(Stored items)
━━━

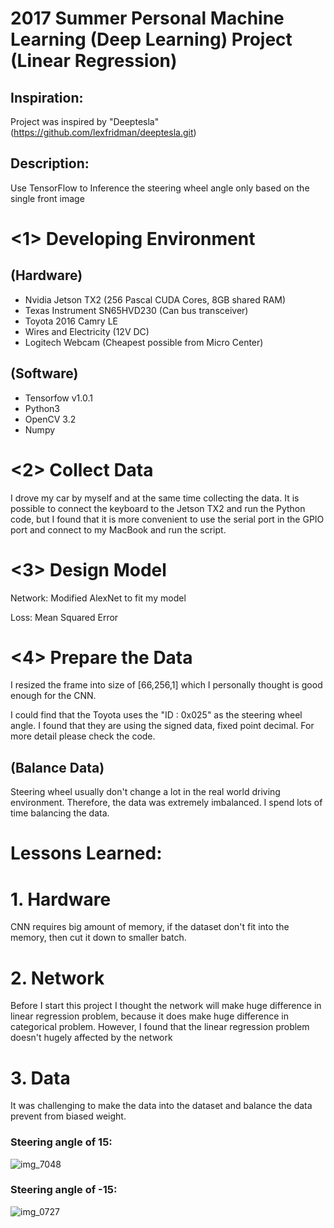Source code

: # 2017 Summer Personal Machine Learning (Deep Learning) Project (Linear Regression)

## Inspiration:
Project was inspired by "Deeptesla" (https://github.com/lexfridman/deeptesla.git)

## Description:
Use TensorFlow to Inference the steering wheel angle only based on the single front image

# <1> Developing Environment

## (Hardware)
- Nvidia Jetson TX2 (256 Pascal CUDA Cores, 8GB shared RAM)
- Texas Instrument SN65HVD230 (Can bus transceiver)
- Toyota 2016 Camry LE
- Wires and Electricity (12V DC)
- Logitech Webcam (Cheapest possible from Micro Center)

## (Software)
- Tensorfow v1.0.1 
- Python3
- OpenCV 3.2
- Numpy

# <2> Collect Data

I drove my car by myself and at the same time collecting the data. It is possible to connect the keyboard to the Jetson TX2 and run the Python code, but I found that it is more convenient to use the serial port in the GPIO port and connect to my MacBook and run the script. 

# <3> Design Model

Network: Modified AlexNet to fit my model

Loss: Mean Squared Error

# <4> Prepare the Data
I resized the frame into size of [66,256,1] which I personally thought is good enough for the CNN. 

I could find that the Toyota uses the "ID : 0x025" as the steering wheel angle. I found that they are using the signed data, fixed point decimal. For more detail please check the code.

## (Balance Data)
Steering wheel usually don't change a lot in the real world driving environment. Therefore, the data was extremely imbalanced. I spend lots of time balancing the data.

# Lessons Learned:

# 1. Hardware
  CNN requires big amount of memory, if the dataset don't fit into the memory, then cut it down to smaller batch.
# 2. Network 
  Before I start this project I thought the network will make huge difference in linear regression problem, because it does make huge difference in categorical problem. However, I found that the linear regression problem doesn't hugely affected by the network
# 3. Data
  It was challenging to make the data into the dataset and balance the data prevent from biased weight.





### Steering angle of 15:

![img_7048](https://user-images.githubusercontent.com/17028674/29476442-a6a2d89c-8429-11e7-95a7-e0ba01185976.JPG)

### Steering angle of -15:

![img_0727](https://user-images.githubusercontent.com/17028674/29476443-a6cc2d14-8429-11e7-8b7f-1f77806bb011.JPG)
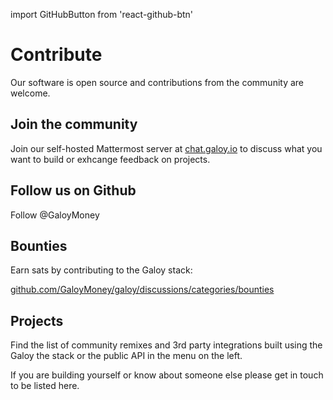 import GitHubButton from 'react-github-btn'

# Contribute

Our software is open source and contributions from the community are welcome.

## Join the community

Join our self-hosted Mattermost server at [chat.galoy.io](https://chat.galoy.io) to discuss what you want to build or exhcange feedback on projects.

## Follow us on Github
<GitHubButton href="https://github.com/GaloyMoney" data-color-scheme="no-preference: dark; light: light; dark: dark;" data-size="large" data-show-count="true" aria-label="Follow @GaloyMoney on GitHub">Follow @GaloyMoney</GitHubButton>

## Bounties
Earn sats by contributing to the Galoy stack:

[github.com/GaloyMoney/galoy/discussions/categories/bounties](https://github.com/GaloyMoney/galoy/discussions/categories/bounties)

## Projects
Find the list of community remixes and 3rd party integrations built using the Galoy the stack or the public API in the menu on the left.

If you are building yourself or know about someone else please get in touch to be listed here.

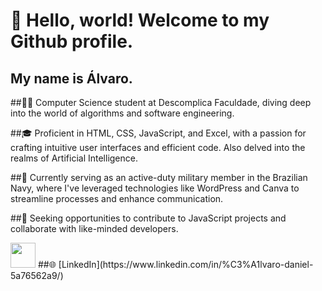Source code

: # 👋 Hello, world! Welcome to my Github profile.

## My name is Álvaro.

##👨‍💻 Computer Science student at Descomplica Faculdade, diving deep into the world of algorithms and software engineering.

##🎓 Proficient in HTML, CSS, JavaScript, and Excel, with a passion for crafting intuitive user interfaces and efficient code. Also delved into the realms of Artificial Intelligence.

##🔧 Currently serving as an active-duty military member in the Brazilian Navy, where I've leveraged technologies like WordPress and Canva to streamline processes and enhance communication.

##🌟 Seeking opportunities to contribute to JavaScript projects and collaborate with like-minded developers.

<img loading="lazy" src="https://cdn.jsdelivr.net/gh/devicons/devicon@latest/icons/linkedin/linkedin-original.svg" width="40" height="40"/>
##🌐 [LinkedIn](https://www.linkedin.com/in/%C3%A1lvaro-daniel-5a76562a9/)
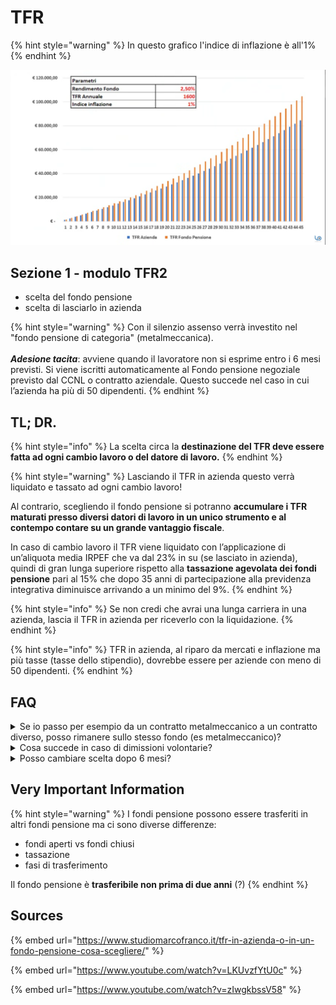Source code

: # TFR

{% hint style="warning" %}
In questo grafico l'indice di inflazione è all'1%
{% endhint %}

![](<../.gitbook/assets/image (1).png>)

## Sezione 1 - modulo TFR2

* scelta del fondo pensione
* scelta di lasciarlo in azienda

{% hint style="warning" %}
Con il silenzio assenso verrà investito nel "fondo pensione di categoria" (metalmeccanica).\
\
_**Adesione tacita**_: avviene quando il lavoratore non si esprime entro i 6 mesi previsti. Si viene iscritti automaticamente al Fondo pensione negoziale previsto dal CCNL o contratto aziendale. Questo succede nel caso in cui l’azienda ha più di 50 dipendenti.
{% endhint %}

## TL; DR.

{% hint style="info" %}
La scelta circa la **destinazione del TFR deve essere fatta ad ogni cambio lavoro o del datore di lavoro.**
{% endhint %}

{% hint style="warning" %}
Lasciando il TFR in azienda questo verrà liquidato e tassato ad ogni cambio lavoro!

Al contrario, scegliendo il fondo pensione si potranno **accumulare i TFR maturati presso diversi datori di lavoro in un unico strumento e al contempo contare su un grande vantaggio fiscale**.

In caso di cambio lavoro il TFR viene liquidato con l’applicazione di un’aliquota media IRPEF che va dal 23% in su (se lasciato in azienda), quindi di gran lunga superiore rispetto alla **tassazione agevolata dei fondi pensione** pari al 15% che dopo 35 anni di partecipazione alla previdenza integrativa diminuisce arrivando a un minimo del 9%.
{% endhint %}

{% hint style="info" %}
Se non credi che avrai una lunga carriera in una azienda, lascia il TFR in azienda per riceverlo con la liquidazione.
{% endhint %}

{% hint style="info" %}
TFR in azienda, al riparo da mercati e inflazione ma più tasse (tasse dello stipendio), dovrebbe essere per aziende con meno di 50 dipendenti.
{% endhint %}

## FAQ

<details>

<summary>Se io passo per esempio da un contratto metalmeccanico a un contratto diverso, posso rimanere sullo stesso fondo (es metalmeccanico)?</summary>

Se cambi contratto hai tre scelte:&#x20;

* puoi riscuotere tutto subito (attento: paghi tasse alte (23%), inoltre perdi l'anzianità di iscrizione ai Fondi Pensione)
* lasci che il fondo metalmeccanico prosegua tranquillamente e lo riscuoti in un secondo momento oppure al momento del pensionamento (informati bene sulle relative regole)
* trasferisci il fondo metalmeccanico nel fondo del nuovo settore lavorativo

</details>

<details>

<summary>Cosa succede in caso di dimissioni volontarie?</summary>

* non è possibile recuperare la NASPI (indennità mensile di disoccupazione)
* il TFR spetta sempre al dipendente (se non riesce l'azienda, allora tocca all'INPS \[buona fortuna])

</details>

<details>

<summary>Posso cambiare scelta dopo 6 mesi?</summary>

Il lavoratore può in qualsiasi momento decidere, **per il TFR maturando,** di aderire al fondo pensione compilando il modulo TFR2.

</details>

## Very Important Information

{% hint style="warning" %}
I fondi pensione possono essere trasferiti in altri fondi pensione ma ci sono diverse differenze:

* fondi aperti vs fondi chiusi
* tassazione
* fasi di trasferimento



Il fondo pensione è **trasferibile non prima di due anni** (?)
{% endhint %}

## Sources

{% embed url="https://www.studiomarcofranco.it/tfr-in-azienda-o-in-un-fondo-pensione-cosa-scegliere/" %}

{% embed url="https://www.youtube.com/watch?v=LKUvzfYtU0c" %}

{% embed url="https://www.youtube.com/watch?v=zIwgkbssV58" %}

━━━

▸ Exercise objective: Count every line of the records that holds "dopo". State the number, nothing else.

▸ Solution for this exercise: 2